Exercise data:
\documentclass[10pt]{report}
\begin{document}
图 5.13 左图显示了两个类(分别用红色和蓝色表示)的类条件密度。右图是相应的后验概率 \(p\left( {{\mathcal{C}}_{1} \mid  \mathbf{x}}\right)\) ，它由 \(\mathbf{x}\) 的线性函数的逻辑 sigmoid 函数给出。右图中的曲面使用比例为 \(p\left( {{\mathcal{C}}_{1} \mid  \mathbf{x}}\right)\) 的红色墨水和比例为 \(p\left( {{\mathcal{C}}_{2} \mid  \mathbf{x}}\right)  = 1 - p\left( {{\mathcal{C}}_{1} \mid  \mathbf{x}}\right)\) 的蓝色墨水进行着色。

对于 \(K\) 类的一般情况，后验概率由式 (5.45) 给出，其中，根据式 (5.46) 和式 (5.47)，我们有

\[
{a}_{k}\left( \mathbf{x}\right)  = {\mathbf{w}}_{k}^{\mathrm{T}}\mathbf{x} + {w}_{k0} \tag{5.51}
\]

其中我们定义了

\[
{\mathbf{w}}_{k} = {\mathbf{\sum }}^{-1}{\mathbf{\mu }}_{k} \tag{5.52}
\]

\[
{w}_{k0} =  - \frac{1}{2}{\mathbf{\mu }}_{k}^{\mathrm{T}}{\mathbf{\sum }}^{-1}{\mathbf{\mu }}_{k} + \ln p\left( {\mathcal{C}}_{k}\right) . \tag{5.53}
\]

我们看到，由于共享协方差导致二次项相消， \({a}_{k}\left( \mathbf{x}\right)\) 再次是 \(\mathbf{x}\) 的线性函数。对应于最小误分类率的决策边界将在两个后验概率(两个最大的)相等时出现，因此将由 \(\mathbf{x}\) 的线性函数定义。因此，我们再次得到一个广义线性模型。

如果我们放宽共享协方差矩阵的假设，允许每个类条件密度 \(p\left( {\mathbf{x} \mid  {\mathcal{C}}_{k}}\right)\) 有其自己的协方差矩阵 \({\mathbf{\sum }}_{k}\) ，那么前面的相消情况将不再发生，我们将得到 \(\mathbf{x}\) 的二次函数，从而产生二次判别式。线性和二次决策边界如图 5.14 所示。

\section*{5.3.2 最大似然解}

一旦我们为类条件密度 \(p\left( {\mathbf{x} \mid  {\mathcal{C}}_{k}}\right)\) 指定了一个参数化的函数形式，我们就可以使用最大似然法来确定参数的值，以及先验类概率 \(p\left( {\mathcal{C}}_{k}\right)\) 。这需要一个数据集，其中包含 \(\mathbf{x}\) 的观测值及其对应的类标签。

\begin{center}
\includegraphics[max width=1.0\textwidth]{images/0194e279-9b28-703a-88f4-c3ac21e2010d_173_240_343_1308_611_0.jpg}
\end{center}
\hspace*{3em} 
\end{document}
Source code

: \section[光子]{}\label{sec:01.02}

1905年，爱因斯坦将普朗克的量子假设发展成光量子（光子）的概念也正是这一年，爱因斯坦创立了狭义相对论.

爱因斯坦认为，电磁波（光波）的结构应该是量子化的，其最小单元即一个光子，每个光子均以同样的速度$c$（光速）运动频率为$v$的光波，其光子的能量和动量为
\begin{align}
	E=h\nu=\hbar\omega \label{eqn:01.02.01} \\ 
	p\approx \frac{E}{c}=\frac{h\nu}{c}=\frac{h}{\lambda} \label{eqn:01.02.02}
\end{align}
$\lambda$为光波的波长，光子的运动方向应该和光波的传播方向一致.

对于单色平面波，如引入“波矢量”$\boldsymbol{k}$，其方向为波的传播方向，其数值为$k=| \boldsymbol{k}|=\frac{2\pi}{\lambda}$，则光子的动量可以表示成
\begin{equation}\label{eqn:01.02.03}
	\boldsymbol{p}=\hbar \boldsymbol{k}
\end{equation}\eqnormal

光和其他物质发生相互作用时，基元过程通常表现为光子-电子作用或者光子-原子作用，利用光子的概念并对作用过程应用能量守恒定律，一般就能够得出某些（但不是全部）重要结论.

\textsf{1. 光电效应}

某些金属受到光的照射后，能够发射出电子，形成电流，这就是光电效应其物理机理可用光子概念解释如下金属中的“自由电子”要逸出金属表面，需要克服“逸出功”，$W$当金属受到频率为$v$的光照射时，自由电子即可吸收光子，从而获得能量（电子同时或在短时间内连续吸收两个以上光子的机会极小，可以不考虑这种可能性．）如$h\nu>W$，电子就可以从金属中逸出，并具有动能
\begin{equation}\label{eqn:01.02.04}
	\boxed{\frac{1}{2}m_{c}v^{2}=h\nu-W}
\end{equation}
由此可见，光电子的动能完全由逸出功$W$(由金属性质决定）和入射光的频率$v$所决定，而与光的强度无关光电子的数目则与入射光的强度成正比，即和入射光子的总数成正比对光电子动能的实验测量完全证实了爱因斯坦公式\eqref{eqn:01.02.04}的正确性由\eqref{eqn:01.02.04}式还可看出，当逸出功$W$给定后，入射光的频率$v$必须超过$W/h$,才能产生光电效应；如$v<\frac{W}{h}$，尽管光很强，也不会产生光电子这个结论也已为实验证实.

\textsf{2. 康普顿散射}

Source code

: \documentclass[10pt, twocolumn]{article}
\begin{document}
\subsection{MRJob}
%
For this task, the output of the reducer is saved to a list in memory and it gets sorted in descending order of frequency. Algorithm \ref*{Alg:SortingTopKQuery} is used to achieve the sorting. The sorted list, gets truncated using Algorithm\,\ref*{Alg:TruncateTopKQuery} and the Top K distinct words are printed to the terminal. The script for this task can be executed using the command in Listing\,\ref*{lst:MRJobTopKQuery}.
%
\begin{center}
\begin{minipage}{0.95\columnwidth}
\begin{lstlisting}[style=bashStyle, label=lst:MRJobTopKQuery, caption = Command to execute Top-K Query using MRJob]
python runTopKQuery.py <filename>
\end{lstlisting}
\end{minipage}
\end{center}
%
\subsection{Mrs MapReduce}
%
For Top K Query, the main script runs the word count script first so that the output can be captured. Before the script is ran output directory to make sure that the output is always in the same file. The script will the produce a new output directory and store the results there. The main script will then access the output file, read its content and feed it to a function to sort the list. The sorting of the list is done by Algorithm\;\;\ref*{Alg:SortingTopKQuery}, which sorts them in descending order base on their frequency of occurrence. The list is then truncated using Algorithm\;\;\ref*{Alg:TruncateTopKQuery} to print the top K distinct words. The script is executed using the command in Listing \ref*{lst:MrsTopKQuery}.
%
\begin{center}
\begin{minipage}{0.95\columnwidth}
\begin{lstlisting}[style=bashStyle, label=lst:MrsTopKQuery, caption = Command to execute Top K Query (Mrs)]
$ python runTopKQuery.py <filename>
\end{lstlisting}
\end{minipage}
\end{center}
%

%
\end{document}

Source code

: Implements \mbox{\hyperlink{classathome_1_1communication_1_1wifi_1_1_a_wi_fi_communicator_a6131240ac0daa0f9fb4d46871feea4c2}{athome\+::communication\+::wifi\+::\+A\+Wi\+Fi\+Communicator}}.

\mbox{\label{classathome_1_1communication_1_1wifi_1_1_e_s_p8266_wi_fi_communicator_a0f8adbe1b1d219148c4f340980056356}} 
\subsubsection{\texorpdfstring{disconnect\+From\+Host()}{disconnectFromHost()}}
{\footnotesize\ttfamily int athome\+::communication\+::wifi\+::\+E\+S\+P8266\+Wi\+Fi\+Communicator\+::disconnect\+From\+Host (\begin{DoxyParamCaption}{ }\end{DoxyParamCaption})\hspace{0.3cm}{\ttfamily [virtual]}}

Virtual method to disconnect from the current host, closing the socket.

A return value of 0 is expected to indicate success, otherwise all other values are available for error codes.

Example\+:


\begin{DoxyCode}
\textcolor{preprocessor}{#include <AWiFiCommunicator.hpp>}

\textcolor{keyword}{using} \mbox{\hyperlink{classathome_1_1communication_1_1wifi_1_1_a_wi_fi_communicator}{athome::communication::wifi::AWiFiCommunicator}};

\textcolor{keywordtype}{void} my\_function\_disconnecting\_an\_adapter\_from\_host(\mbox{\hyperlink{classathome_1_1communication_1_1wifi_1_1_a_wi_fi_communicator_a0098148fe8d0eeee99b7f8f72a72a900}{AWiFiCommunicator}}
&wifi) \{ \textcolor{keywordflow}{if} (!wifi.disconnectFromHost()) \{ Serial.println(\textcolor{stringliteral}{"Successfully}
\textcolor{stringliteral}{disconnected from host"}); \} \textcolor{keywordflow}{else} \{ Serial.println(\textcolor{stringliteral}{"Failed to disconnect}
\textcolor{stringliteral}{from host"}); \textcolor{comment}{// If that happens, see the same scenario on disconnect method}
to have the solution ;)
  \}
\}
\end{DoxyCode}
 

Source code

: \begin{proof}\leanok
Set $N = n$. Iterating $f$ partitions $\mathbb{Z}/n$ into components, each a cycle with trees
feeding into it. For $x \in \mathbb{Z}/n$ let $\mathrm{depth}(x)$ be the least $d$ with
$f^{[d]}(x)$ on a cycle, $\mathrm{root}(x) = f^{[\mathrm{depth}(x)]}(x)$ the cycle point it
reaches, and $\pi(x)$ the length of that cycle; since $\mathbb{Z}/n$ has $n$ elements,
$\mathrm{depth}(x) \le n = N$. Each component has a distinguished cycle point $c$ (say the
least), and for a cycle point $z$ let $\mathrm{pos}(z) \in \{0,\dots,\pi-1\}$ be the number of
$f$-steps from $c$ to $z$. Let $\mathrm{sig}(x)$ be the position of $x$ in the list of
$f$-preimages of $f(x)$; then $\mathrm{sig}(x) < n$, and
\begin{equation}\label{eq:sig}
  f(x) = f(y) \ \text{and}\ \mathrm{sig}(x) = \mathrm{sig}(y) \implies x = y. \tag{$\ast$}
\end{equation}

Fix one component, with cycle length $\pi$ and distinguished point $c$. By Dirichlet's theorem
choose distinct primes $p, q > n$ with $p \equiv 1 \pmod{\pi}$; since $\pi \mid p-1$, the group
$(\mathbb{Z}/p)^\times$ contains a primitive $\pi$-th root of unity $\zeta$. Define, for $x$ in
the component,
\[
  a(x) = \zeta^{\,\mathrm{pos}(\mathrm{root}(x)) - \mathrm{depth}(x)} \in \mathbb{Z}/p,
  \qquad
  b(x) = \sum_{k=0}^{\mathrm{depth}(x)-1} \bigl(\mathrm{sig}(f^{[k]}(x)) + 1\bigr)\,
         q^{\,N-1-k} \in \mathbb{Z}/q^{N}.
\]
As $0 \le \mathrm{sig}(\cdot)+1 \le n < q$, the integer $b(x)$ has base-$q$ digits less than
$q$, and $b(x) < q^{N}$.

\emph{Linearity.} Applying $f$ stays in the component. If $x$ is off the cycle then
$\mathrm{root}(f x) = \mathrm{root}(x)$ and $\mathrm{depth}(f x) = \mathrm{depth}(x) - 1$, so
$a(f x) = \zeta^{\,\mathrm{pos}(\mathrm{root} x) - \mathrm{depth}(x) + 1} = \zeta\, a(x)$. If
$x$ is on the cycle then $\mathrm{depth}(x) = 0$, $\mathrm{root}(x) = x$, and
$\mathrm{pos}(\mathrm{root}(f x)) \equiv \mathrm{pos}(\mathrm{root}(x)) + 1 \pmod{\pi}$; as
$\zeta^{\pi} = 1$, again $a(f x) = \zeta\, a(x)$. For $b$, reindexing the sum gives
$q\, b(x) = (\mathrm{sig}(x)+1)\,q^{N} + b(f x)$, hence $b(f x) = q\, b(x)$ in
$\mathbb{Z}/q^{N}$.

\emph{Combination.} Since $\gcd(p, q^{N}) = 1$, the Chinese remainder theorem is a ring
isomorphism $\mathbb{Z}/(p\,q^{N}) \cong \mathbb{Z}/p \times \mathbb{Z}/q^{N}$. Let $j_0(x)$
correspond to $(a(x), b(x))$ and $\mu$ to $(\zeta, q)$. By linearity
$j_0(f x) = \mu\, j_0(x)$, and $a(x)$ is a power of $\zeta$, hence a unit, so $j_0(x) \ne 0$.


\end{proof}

What you will do:
Your answer must be the lines from the first line of the records through the line containing "图 5.13 左图显示了两个类(分别用红色和蓝色表示)的类条件密度。右图是相应的后验概率", copied exactly.

Exercise answer:
\documentclass[10pt]{report}
\begin{document}
图 5.13 左图显示了两个类(分别用红色和蓝色表示)的类条件密度。右图是相应的后验概率 \(p\left( {{\mathcal{C}}_{1} \mid  \mathbf{x}}\right)\) ，它由 \(\mathbf{x}\) 的线性函数的逻辑 sigmoid 函数给出。右图中的曲面使用比例为 \(p\left( {{\mathcal{C}}_{1} \mid  \mathbf{x}}\right)\) 的红色墨水和比例为 \(p\left( {{\mathcal{C}}_{2} \mid  \mathbf{x}}\right)  = 1 - p\left( {{\mathcal{C}}_{1} \mid  \mathbf{x}}\right)\) 的蓝色墨水进行着色。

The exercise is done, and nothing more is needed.